Binding Financial Agreement

There is a time and place for using a binding financial agreement

Formalising your Agreement

Once discussions and negotiations have resulted in an agreement, the parties’ next step is to decide how they wish to record their agreement.

Some options available to the parties include:

  • Have a private agreement which is not enforceable
  • Enter into a binding financial agreement. This is for property and financial matters
  • Obtain court orders by consent.

There is no legal requirement that separated parties must formalise their agreement in a particular manner. Many separated parties make arrangements between themselves.

There are many advantages in having an agreement formalised in writing and in a form that is enforceable.
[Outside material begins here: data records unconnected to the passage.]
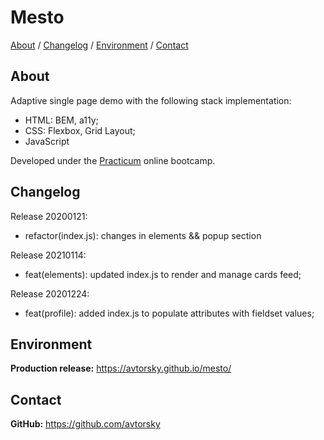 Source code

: # Mesto

[About](#about) /
[Changelog](#changelog) /
[Environment](#environment) /
[Contact](#contact)

## About
Adaptive single page demo with the following stack implementation:
* HTML: BEM, a11y;
* CSS: Flexbox, Grid Layout;
* JavaScript

Developed under the [Practicum](https://practicum.yandex.com/web/) online bootcamp.

## Changelog
Release 20200121:
* refactor(index.js): changes in elements && popup section

Release 20210114:
* feat(elements): updated index.js to render and manage cards feed;

Release 20201224:
* feat(profile): added index.js to populate attributes with fieldset values;


## Environment
__Production release:__ <a href="https://avtorsky.github.io/mesto/" target="_blank">https://avtorsky.github.io/mesto/</a>

## Contact
__GitHub:__ <a href="https://github.com/avtorsky" target="_blank">https://github.com/avtorsky</a> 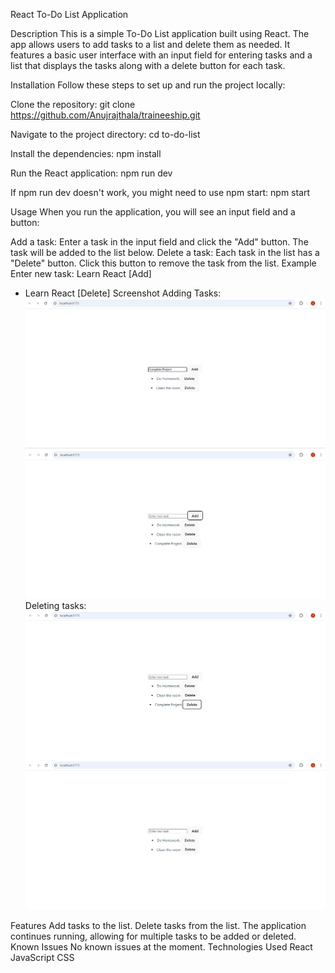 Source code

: React To-Do List Application

Description
This is a simple To-Do List application built using React. The app allows users to add tasks to a list and delete them as needed. It features a basic user interface with an input field for entering tasks and a list that displays the tasks along with a delete button for each task.

Installation
Follow these steps to set up and run the project locally:

Clone the repository:
git clone https://github.com/Anujrajthala/traineeship.git

Navigate to the project directory:
cd to-do-list

Install the dependencies:
npm install

Run the React application:
npm run dev

If npm run dev doesn't work, you might need to use npm start:
npm start

Usage
When you run the application, you will see an input field and a button:

Add a task: Enter a task in the input field and click the "Add" button. The task will be added to the list below.
Delete a task: Each task in the list has a "Delete" button. Click this button to remove the task from the list.
Example
Enter new task: Learn React
[Add] 

- Learn React [Delete]
Screenshot
Adding Tasks:
![alt text](image.png)
![alt text](image-1.png)
Deleting tasks:
![alt text](image-2.png)
![alt text](image-3.png)

Features
Add tasks to the list.
Delete tasks from the list.
The application continues running, allowing for multiple tasks to be added or deleted.
Known Issues
No known issues at the moment.
Technologies Used
React
JavaScript
CSS



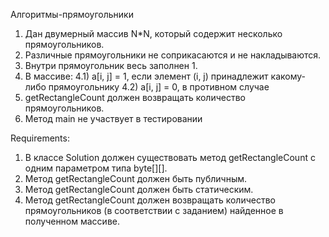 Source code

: Алгоритмы-прямоугольники
1. Дан двумерный массив N*N, который содержит несколько прямоугольников.
2. Различные прямоугольники не соприкасаются и не накладываются.
3. Внутри прямоугольник весь заполнен 1.
4. В массиве:
4.1) a[i, j] = 1, если элемент (i, j) принадлежит какому-либо прямоугольнику
4.2) a[i, j] = 0, в противном случае
5. getRectangleCount должен возвращать количество прямоугольников.
6. Метод main не участвует в тестировании


Requirements:
1. В классе Solution должен существовать метод getRectangleCount с одним параметром типа byte[][].
2. Метод getRectangleCount должен быть публичным.
3. Метод getRectangleCount должен быть статическим.
4. Метод getRectangleCount должен возвращать количество прямоугольников (в соответствии с заданием) найденное в полученном массиве.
Some clear benefits include:

  • Being able to enforce an order if required
  • Having a court order or a binding financial agreement may allow a party to be exempt from transfer duty or obtain capital gains tax relief.

One significant advantage of having a formalised agreement is that the parties’ arrangements are finalised. This in turn allows the parties to plan their future with a higher degree of confidence and certainty.

Financial Agreement

A financial agreement is an agreement that is made under the Family Law Act and satisfies the requirements of the legislation.
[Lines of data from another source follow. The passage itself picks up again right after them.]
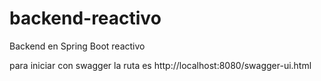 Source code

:# backend-reactivo
Backend en Spring Boot reactivo

para iniciar con swagger la ruta es http://localhost:8080/swagger-ui.html
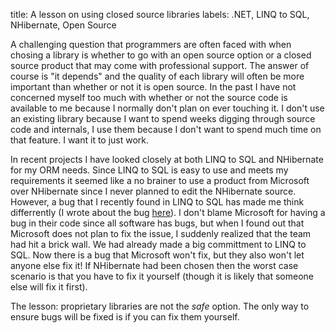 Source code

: title: A lesson on using closed source libraries
labels: .NET, LINQ to SQL, NHibernate, Open Source

A challenging question that programmers are often faced with when chosing a library is whether to go with an open source option or a closed source product that may come with professional support.  The answer of course is "it depends" and the quality of each library will often be more important than whether or not it is open source.  In the past I have not concerned myself too much with whether or not the source code is available to me because I normally don't plan on ever touching it.  I don't use an existing library because I want to spend weeks digging through source code and internals, I use them because I don't want to spend much time on that feature.  I want it to just work<!--break-->.

In recent projects I have looked closely at both LINQ to SQL and NHibernate for my ORM needs.  Since LINQ to SQL is easy to use and meets my requirements it seemed like a no brainer to use a product from Microsoft over NHibernate since I never planned to edit the NHibernate source.  However, a bug that I recently found in LINQ to SQL has made me think differrently (I wrote about the bug <a href="http://graemehill.ca/linq-to-sql-gotcha-2-getchangeset-weirdness">here</a>).  I don't blame Microsoft for having a bug in their code since all software has bugs, but when I found out that Microsoft does not plan to fix the issue, I suddenly realized that the team had hit a brick wall.  We had already made a big committment to LINQ to SQL.  Now there is a bug that Microsoft won't fix, but they also won't let anyone else fix it!  If NHibernate had been chosen then the worst case scenario is that you have to fix it yourself (though it is likely that someone else will fix it first).

The lesson: proprietary libraries are not the <em>safe</em> option.  The only way to ensure bugs will be fixed is if you can fix them yourself. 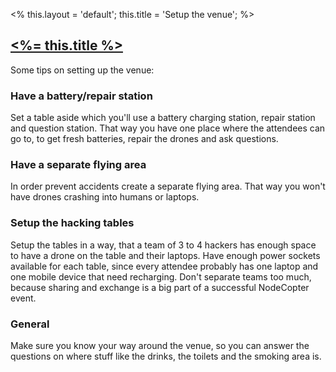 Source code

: <%
this.layout = 'default';
this.title = 'Setup the venue';
%>

<h2 id="setup_the_venue"><a href="#setup_the_venue"><%= this.title %></a></h2>

Some tips on setting up the venue:

### Have a battery/repair station

Set a table aside which you'll use a battery charging station, repair station
and question station. That way you have one place where the attendees can go to, to
get fresh batteries, repair the drones and ask questions.

### Have a separate flying area

In order prevent accidents create a separate flying area. That way you won't
have drones crashing into humans or laptops.

### Setup the hacking tables

Setup the tables in a way, that a team of 3 to 4 hackers has enough space to
have a drone on the table and their laptops. Have enough power sockets available
for each table, since every attendee probably has one laptop and one mobile
device that need recharging. Don't separate teams too much, because sharing and
exchange is a big part of a successful NodeCopter event.

### General

Make sure you know your way around the venue, so you can answer the questions on
where stuff like the drinks, the toilets and the smoking area is.
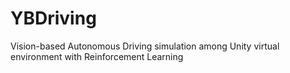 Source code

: # YBDriving
Vision-based Autonomous Driving simulation among Unity virtual environment with Reinforcement Learning
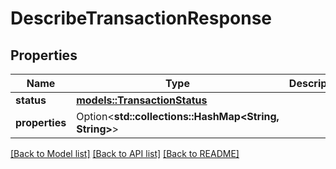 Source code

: # DescribeTransactionResponse

## Properties

Name | Type | Description | Notes
------------ | ------------- | ------------- | -------------
**status** | [**models::TransactionStatus**](TransactionStatus.md) |  | 
**properties** | Option<**std::collections::HashMap<String, String>**> |  | [optional]

[[Back to Model list]](../README.md#documentation-for-models) [[Back to API list]](../README.md#documentation-for-api-endpoints) [[Back to README]](../README.md)


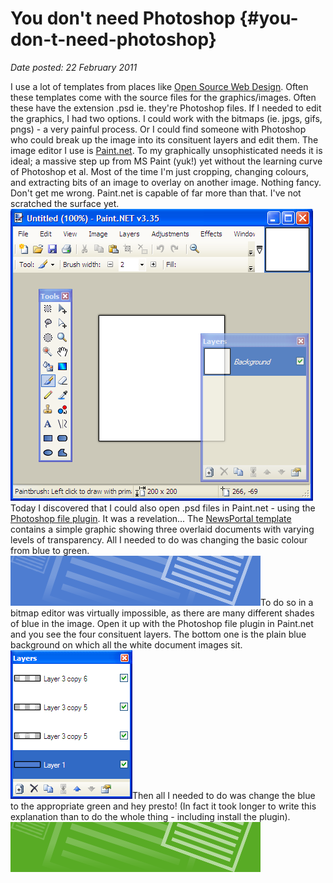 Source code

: # You don't need Photoshop {#you-don-t-need-photoshop}

_Date posted: 22 February 2011_

I use a lot of templates from places like [Open Source Web Design](http://www.oswd.org/). Often these templates come with the source files for the graphics/images. Often these have the extension .psd ie. they're Photoshop files. If I needed to edit the graphics, I had two options. I could work with the bitmaps (ie. jpgs, gifs, pngs) - a very painful process. Or I could find someone with Photoshop who could break up the image into its consituent layers and edit them. The image editor I use is [Paint.net](http://www.getpaint.net/). To my graphically unsophisticated needs it is ideal; a massive step up from MS Paint (yuk!) yet without the learning curve of Photoshop et al. Most of the time I'm just cropping, changing colours, and extracting bits of an image to overlay on another image. Nothing fancy. Don't get me wrong. Paint.net is capable of far more than that. I've not scratched the surface yet.![Paint.net screenshot](./exportlc.php_files/paint.net.png)Today I discovered that I could also open .psd files in Paint.net - using the [Photoshop file plugin](http://frankblumenberg.de/doku/doku.php?id=paintnet:psdplugin). It was a revelation... The [NewsPortal template](http://www.designsbydarren.com/web_templates/pic.php?id=13) contains a simple graphic showing three overlaid documents with varying levels of transparency. All I needed to do was changing the basic colour from blue to green.![blue NewsPortal header](./exportlc.php_files/header_bg.gif)To do so in a bitmap editor was virtually impossible, as there are many different shades of blue in the image. Open it up with the Photoshop file plugin in Paint.net and you see the four consituent layers. The bottom one is the plain blue background on which all the white document images sit.![Layers window](./exportlc.php_files/layers.png)Then all I needed to do was change the blue to the appropriate green and hey presto! (In fact it took longer to write this explanation than to do the whole thing - including install the plugin).![Green NewsPortal header](./exportlc.php_files/header_bg_green.gif) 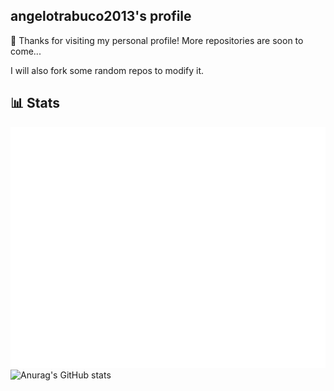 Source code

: ## angelotrabuco2013's profile


👋 Thanks for visiting my personal profile! More repositories are soon to come...

I will also fork some random repos to modify it.


## 📊 Stats
![Metrics](/github-metrics.svg)
![Anurag's GitHub stats](https://github-readme-stats.vercel.app/api?username=angelotrabuco2013\&show_icons=true\&show=reviews,discussions_started,discussions_answered,prs_merged,prs_merged_percentage)
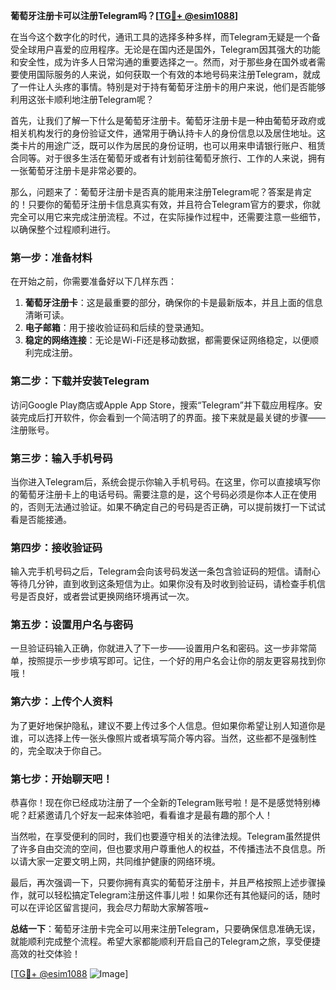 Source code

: **葡萄牙注册卡可以注册Telegram吗？[[TG💪+ @esim1088](https://t.me/s/esim1088)]**

在当今这个数字化的时代，通讯工具的选择多种多样，而Telegram无疑是一个备受全球用户喜爱的应用程序。无论是在国内还是国外，Telegram因其强大的功能和安全性，成为许多人日常沟通的重要选择之一。然而，对于那些身在国外或者需要使用国际服务的人来说，如何获取一个有效的本地号码来注册Telegram，就成了一件让人头疼的事情。特别是对于持有葡萄牙注册卡的用户来说，他们是否能够利用这张卡顺利地注册Telegram呢？

首先，让我们了解一下什么是葡萄牙注册卡。葡萄牙注册卡是一种由葡萄牙政府或相关机构发行的身份验证文件，通常用于确认持卡人的身份信息以及居住地址。这类卡片的用途广泛，既可以作为居民的身份证明，也可以用来申请银行账户、租赁合同等。对于很多生活在葡萄牙或者有计划前往葡萄牙旅行、工作的人来说，拥有一张葡萄牙注册卡是非常必要的。

那么，问题来了：葡萄牙注册卡是否真的能用来注册Telegram呢？答案是肯定的！只要你的葡萄牙注册卡信息真实有效，并且符合Telegram官方的要求，你就完全可以用它来完成注册流程。不过，在实际操作过程中，还需要注意一些细节，以确保整个过程顺利进行。

### **第一步：准备材料**

在开始之前，你需要准备好以下几样东西：

1. **葡萄牙注册卡**：这是最重要的部分，确保你的卡是最新版本，并且上面的信息清晰可读。
2. **电子邮箱**：用于接收验证码和后续的登录通知。
3. **稳定的网络连接**：无论是Wi-Fi还是移动数据，都需要保证网络稳定，以便顺利完成注册。

### **第二步：下载并安装Telegram**

访问Google Play商店或Apple App Store，搜索“Telegram”并下载应用程序。安装完成后打开软件，你会看到一个简洁明了的界面。接下来就是最关键的步骤——注册账号。

### **第三步：输入手机号码**

当你进入Telegram后，系统会提示你输入手机号码。在这里，你可以直接填写你的葡萄牙注册卡上的电话号码。需要注意的是，这个号码必须是你本人正在使用的，否则无法通过验证。如果不确定自己的号码是否正确，可以提前拨打一下试试看是否能接通。

### **第四步：接收验证码**

输入完手机号码之后，Telegram会向该号码发送一条包含验证码的短信。请耐心等待几分钟，直到收到这条短信为止。如果你没有及时收到验证码，请检查手机信号是否良好，或者尝试更换网络环境再试一次。

### **第五步：设置用户名与密码**

一旦验证码输入正确，你就进入了下一步——设置用户名和密码。这一步非常简单，按照提示一步步填写即可。记住，一个好的用户名会让你的朋友更容易找到你哦！

### **第六步：上传个人资料**

为了更好地保护隐私，建议不要上传过多个人信息。但如果你希望让别人知道你是谁，可以选择上传一张头像照片或者填写简介等内容。当然，这些都不是强制性的，完全取决于你自己。

### **第七步：开始聊天吧！**

恭喜你！现在你已经成功注册了一个全新的Telegram账号啦！是不是感觉特别棒呢？赶紧邀请几个好友一起来体验吧，看看谁才是最有趣的那个人！

当然啦，在享受便利的同时，我们也要遵守相关的法律法规。Telegram虽然提供了许多自由交流的空间，但也要求用户尊重他人的权益，不传播违法不良信息。所以请大家一定要文明上网，共同维护健康的网络环境。

最后，再次强调一下，只要你拥有真实的葡萄牙注册卡，并且严格按照上述步骤操作，就可以轻松搞定Telegram注册这件事儿啦！如果你还有其他疑问的话，随时可以在评论区留言提问，我会尽力帮助大家解答哦~

**总结一下**：葡萄牙注册卡完全可以用来注册Telegram，只要确保信息准确无误，就能顺利完成整个流程。希望大家都能顺利开启自己的Telegram之旅，享受便捷高效的社交体验！

[[TG💪+ @esim1088](https://t.me/s/esim1088) ![Image](https://i.postimg.cc/4NQfJmqS/Snipaste-2025-05-13-00-14-12.png)]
A binding financial agreement can be made:

  • Before marriage or cohabitation
  • During marriage or cohabitation
  • After a divorce or separation

Binding financial agreements can deal with assets and financial resources acquired before the relationship, during the relationship or after separation.

Spousal Maintenance

One main advantage of a binding financial agreement is that it can be used to exclude spousal maintenance. This cannot be achieved by way of a court order by consent.

If spousal maintenance is a real issue when negotiating consent orders one option available to the parties is to exclude spousal maintenance by entering into a binding financial agreement in conjunction with the consent orders.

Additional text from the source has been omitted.